Setelah itu, kehati-hatian Sri Mulyani benar-benar terjadi. Usai mempelajari
tax amnesty, mulutnya tidak mau bicara target angka-angka yang sebelumnya kerap diumbar.
Sikap Sri Mulyani itu menular. Setiap ditanya wartawan soal target angka
tax amnesty, semua pejabat di Kementerian Keuangan (Kemenkeu) "puasa" bicara.
Tentu saja hal itu membuat repot para wartawan. Menurut Direktur
Jenderal Pajak Ken Dwijugiasteadi, tax amnesty tidak hanya bicara target
angka.
Ada hal lain yang menurutnya sangat penting yakni bertambahnya
potensi penerimaan pajak berkat tax amnesty di tahun-tahun mendatang.

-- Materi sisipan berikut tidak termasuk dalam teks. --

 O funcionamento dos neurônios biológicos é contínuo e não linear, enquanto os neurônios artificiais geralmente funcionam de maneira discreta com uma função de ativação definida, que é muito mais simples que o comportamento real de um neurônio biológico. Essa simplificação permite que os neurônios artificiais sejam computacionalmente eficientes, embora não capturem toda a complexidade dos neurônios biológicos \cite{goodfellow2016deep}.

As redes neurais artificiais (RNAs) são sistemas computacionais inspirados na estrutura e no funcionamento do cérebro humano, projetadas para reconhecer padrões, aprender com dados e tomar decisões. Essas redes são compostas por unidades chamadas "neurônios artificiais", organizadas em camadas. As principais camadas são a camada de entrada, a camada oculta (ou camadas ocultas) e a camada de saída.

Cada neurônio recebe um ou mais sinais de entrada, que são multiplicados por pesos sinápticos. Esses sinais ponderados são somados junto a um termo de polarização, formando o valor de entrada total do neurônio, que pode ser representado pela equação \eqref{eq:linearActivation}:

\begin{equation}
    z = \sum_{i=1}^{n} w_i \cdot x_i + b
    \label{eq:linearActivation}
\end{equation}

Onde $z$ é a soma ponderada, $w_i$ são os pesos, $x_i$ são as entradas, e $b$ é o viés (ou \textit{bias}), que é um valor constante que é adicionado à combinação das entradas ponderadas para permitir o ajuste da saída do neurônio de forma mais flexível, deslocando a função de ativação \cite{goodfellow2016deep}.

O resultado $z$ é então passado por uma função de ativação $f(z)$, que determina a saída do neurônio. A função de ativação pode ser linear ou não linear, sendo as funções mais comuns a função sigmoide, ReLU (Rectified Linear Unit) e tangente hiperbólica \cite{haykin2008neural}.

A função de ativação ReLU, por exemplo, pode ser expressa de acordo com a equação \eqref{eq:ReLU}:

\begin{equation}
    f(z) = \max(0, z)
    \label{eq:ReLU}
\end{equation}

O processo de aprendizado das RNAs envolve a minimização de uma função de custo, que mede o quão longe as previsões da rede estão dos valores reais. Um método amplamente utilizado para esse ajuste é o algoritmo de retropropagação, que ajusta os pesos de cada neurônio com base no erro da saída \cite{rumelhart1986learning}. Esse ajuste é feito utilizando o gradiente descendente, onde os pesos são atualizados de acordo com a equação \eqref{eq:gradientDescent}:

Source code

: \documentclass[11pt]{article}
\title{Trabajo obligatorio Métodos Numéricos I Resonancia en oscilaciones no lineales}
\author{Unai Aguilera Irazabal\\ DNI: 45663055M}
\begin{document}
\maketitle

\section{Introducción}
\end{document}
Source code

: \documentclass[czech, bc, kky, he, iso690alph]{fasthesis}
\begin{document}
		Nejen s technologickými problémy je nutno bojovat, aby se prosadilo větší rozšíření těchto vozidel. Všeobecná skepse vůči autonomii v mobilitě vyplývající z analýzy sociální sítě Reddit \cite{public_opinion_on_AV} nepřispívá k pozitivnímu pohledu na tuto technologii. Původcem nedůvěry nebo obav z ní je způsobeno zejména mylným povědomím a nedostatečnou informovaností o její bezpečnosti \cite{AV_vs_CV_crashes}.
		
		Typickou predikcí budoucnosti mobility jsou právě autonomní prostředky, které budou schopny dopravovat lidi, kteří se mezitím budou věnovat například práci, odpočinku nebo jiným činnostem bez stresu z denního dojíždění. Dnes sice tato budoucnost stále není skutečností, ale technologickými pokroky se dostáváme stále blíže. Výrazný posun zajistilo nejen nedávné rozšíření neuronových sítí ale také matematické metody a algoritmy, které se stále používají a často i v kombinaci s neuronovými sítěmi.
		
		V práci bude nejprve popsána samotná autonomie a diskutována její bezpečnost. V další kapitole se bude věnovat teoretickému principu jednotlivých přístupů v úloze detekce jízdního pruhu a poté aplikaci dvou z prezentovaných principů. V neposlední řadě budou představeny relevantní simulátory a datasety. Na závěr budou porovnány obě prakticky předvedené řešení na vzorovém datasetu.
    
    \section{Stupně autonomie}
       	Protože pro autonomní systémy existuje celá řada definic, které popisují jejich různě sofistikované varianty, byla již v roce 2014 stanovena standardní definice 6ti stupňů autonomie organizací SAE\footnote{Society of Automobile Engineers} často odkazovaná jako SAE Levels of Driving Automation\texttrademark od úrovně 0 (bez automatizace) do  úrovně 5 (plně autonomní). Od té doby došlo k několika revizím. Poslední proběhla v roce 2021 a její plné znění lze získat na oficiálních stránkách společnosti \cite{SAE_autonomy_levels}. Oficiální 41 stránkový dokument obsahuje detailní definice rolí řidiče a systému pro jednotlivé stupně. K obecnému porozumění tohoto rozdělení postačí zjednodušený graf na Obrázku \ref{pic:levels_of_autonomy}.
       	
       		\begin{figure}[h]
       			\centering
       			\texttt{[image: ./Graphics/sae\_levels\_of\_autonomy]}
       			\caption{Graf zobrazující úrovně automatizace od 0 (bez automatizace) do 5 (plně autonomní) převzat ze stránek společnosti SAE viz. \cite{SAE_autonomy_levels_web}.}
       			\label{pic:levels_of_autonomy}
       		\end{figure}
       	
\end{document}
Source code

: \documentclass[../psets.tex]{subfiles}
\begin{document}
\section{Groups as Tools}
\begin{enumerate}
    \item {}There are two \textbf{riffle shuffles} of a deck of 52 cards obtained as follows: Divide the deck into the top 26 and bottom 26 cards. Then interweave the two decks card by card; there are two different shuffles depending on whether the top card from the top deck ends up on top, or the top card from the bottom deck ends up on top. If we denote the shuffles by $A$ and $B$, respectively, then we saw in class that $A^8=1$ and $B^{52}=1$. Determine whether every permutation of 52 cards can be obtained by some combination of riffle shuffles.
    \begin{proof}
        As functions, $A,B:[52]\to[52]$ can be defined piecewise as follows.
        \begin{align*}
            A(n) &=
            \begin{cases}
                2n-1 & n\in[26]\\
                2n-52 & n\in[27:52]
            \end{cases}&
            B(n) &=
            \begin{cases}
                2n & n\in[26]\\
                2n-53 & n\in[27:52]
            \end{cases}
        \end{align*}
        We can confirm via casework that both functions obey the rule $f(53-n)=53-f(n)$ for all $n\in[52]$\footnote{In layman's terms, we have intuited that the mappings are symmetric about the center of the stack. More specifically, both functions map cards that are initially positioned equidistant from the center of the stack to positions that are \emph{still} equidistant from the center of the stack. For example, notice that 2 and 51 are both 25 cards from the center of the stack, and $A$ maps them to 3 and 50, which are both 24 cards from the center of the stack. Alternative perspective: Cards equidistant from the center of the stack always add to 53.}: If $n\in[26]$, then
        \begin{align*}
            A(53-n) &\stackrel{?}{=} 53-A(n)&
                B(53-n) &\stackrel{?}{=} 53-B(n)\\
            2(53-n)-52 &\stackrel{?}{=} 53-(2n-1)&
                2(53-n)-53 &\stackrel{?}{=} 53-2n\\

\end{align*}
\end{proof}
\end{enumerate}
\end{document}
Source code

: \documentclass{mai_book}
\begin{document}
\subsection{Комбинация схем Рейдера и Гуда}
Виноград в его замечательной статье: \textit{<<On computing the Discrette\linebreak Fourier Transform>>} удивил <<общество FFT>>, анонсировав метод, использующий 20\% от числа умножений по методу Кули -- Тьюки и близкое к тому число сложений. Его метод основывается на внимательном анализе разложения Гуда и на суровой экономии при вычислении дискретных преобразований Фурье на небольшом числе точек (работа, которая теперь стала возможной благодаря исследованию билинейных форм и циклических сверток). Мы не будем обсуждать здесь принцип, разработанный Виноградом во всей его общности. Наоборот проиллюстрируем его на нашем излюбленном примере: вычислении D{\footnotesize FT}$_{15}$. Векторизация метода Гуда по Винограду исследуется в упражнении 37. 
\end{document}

Keputusan pejabat Kemenkeu untuk serentak puasa bicara target itu
terus dilakukan hingga saat ini. Entah apa yang dibisikan oleh Sri
Mulyani ke kuping para pejabat Kemenkeu.
Di balik Itu...
Meski terkesan pemerintah tidak lagi banyak omong, raihan program
tax amnesty
justru menunjukan tren kenaikan dari hari ke hari. Pada awal September
lalu, harta yang dilaporkan melesat menjadi Rp 207 triliun.
Padahal pada akhir Agustus harta yang dilaporkan hanya Rp 102 triliun. Puncaknya terjadi dalam kurun 30 hari bulan September.
Para wajib pajak yang ikut
tax amnesty membludak, bahkan
pada dua hari terakhir September, Ditjen Pajak memutuskan untuk
menetapkan kondisi luar biasa di sejumlah kantor pajak.
Meski begitu, pelayanan
tax amnesty berjalan dengan mulus.
Puasa bicara Sri Mulyani ternyata cemerlang. Sejak dilantik menjadi
Menteri Keuangan, ia memulainya kerja dengan membenahi satu per satu
pelayanan
tax amnesty di kantor pajak.
Turun gunungnya para konglomerat untuk ikut program
tax amnesty juga tidak lepas dari tangan perempuan 54 tahun itu.
Seperti diketahui bersama, Sri Mulyani melobi para konglomerat itu saat jamuan makan malam di Istana Negara beberapa waktu lalu.
Meski begitu, kunci tamparan kepada pesimisme tax amnesty justru
bukan di tangan Sri Mulyani. Lantas siapa orang-orang di balik
pencapaian itu?
Jawabnya adalah anak-anak muda. Sebab 68 persen pegawai pajak berusia di bawah 40 tahun.
"Artinya pada saat reformasi 1998 itu mereka masih SMA atau
mahasiswa. Mereka masih suka demo waktu itu. Sekarang mereka ada di
Direktorat Jenderal Pajak (Ditjen Pajak)," ujar Dirjen Pajak Ken
Dwijugiasteadi di Jakarta, Kamis (6/10/2016).
Sejak tiga bulan terakhir, para pegawai pajak memang kerja ekstra
untuk memahami Undang-Undang Nomor 11 Tahun 2016 tentang Pengampunan
Pajak sekaligus harus menyosialisasikannya kepada masyarakat.
Pada sebulan terakhir periode satu
tax amnesty, anak-anak muda itu harus bekerja hingga tengah malam untuk melayani masyarakat yang datang melaporkan harta dalam rangka ikut
tax amnesty.
Ken sendiri bangga sekaligus heran dengan para anak-anak muda itu.
Sebabnya mereka justru berkompetisi menjaring wajib pajak untuk ikut
tax amnesty.
"Orang-orang yang seumur itu adalah generasi Y yang merupakan
generasi yang suka kompetisi, kreatif, dan memang enggak pernah nyerah.
Saat melayani
tax amnesty, mereka saling bertanya 'siapa paling
kuat enggak tidur', 'siapa paling kuat duduk' dan 'siapa paling banyak
menerima (wajib pajak)'," kata Ken.
"Dan hebatnya lagi, generasi umur 40 tahun ke bawah itu tidak pernah
diceritakan mengenai 'kancil nyolong timun'. Makanya generasi mereka
bukan generasi 'nyolong'. Kalau generasi saya diceritain kancil
'nyolong' timun. Dan saya bangga terhadap mereka karena solid," ucap
dia.
Menariknya, Ken mengungkapkan bahwa masuknya anak-anak muda ke Ditjen
Pajak merupakan hasil reformasi yang dilakukan sejak beberapa tahun
silam.
Saat itu, orang yang gencar mendorong mereformasi Ditjen Pajak adalah Sri Mulyani.